The Call for Evidence saw a large number of responses, including more than 800 from retail investors (though HM Treasury notes they were perhaps more concerned with the US regime). It seems the Government was swayed by industry advocacy regarding the operational burden associated with the increase in net short position reports resulting from the 0.1% threshold, as well as the distortive effect of going above a 0.5% net short position triggering public disclosure.

The Government also confirms that it will empower the FCA to make rules concerning a number of other issues raised in the Call for Evidence, including:

  • on operational arrangements for reporting net short positions to the FCA, including potentially moving the current 15:30 next trading day deadline and considering greater automation of reporting arrangements;
  • streamlining the process for applying for the market maker exemption, including considering whether the current 30-day prior notification requirement remains appropriate; and
  • considering changes to make identifying the shares that in scope of the regime easier, for example by the FCA maintaining a 'positive list' of in-scope shares.

The FCA will retain its intervention powers to suspend short selling in market emergencies, with the FCA expected to set out a paper consulting on its approach to using these powers (to date the FCA has not instituted any short selling bans) in due course.

Industry participants are likely to welcome the steps taken and signaled to move towards a regime which continues to subject short selling to regulatory oversight, but in a more proportionate fashion. 

Consultation paper on sovereign debt and uncovered sovereign CDS

The sovereign debt/CDS consultation paper is short, as the Government's proposal is simple: to remove entirely the current requirements imposed on investors when taking out net short positions in UK sovereign debt or UK sovereign CDS, and the related reporting requirements. Again, however, the FCA would retain power to intervene in exceptional circumstances.

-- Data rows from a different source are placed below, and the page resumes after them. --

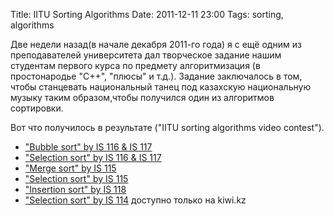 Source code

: Title: IITU Sorting Algorithms
Date: 2011-12-11 23:00
Tags: sorting, algorithms

Две недели назад(в начале декабря 2011-го года) я с ещё одним из преподавателей университета дал творческое задание нашим студентам первого курса по предмету алгоритмизация (в простонародье "C++", "плюсы" и т.д.). Задание заключалось в том, чтобы станцевать национальный танец под казахскую национальную музыку таким образом,чтобы получился один из алгоритмов сортировки.
</br>

Вот что получилось в результате ("IITU sorting algorithms video contest").

* ["Bubble sort" by IS 116 & IS 117](http://www.youtube.com/watch?v=5ybLoO4mAY4)
* ["Selection sort" by IS 116 & IS 117](http://www.youtube.com/watch?v=L_uQpIwSPFo)
* ["Merge sort" by IS 115](http://www.youtube.com/watch?v=YvtDD0YMScU)
* ["Selection sort" by IS 115](http://www.youtube.com/watch?v=YLfjP-Cals0)
* ["Insertion sort" by IS 118](http://www.youtube.com/watch?v=llHj8fnGq3o)
* ["Selection sort" by IS 114](http://kiwi.kz/watch/o09vaqyqosdm/) доступно только на kiwi.kz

The consultation paper is clear that the UK Government never supported the inclusion of these restrictions in the EU Short Selling Regulation and points to the absence of similar regimes in comparable non-EU jurisdictions (e.g. the US and Singapore), work done by the IMF and ESMA which found that these restrictions have negative impacts on liquidity, and the rarity of the net short position reporting requirement actually being triggered in practice (given that the threshold currently requires a net short position of about £118.6bn).

Next steps

Market participants have four weeks to respond to the sovereign debt consultation paper (which closes on 7 August 2023), while HMT's Plan for Delivery indicates that a statutory instrument bringing changes to the UK SSR into law should be published in draft before the end of 2023 with adoption most likely taking place in 2024. An FCA consultation paper on resulting changes to the FCA's rules should also be anticipated within this timeframe.

Given the significant relaxations proposed, market participants may also wonder whether the EU will follow suit shortly as well to avoid a competitive disadvantage emerging...

The government sees short selling as an essential tool to facilitate effective market functioning. It supports liquidity, risk management and effective price discovery.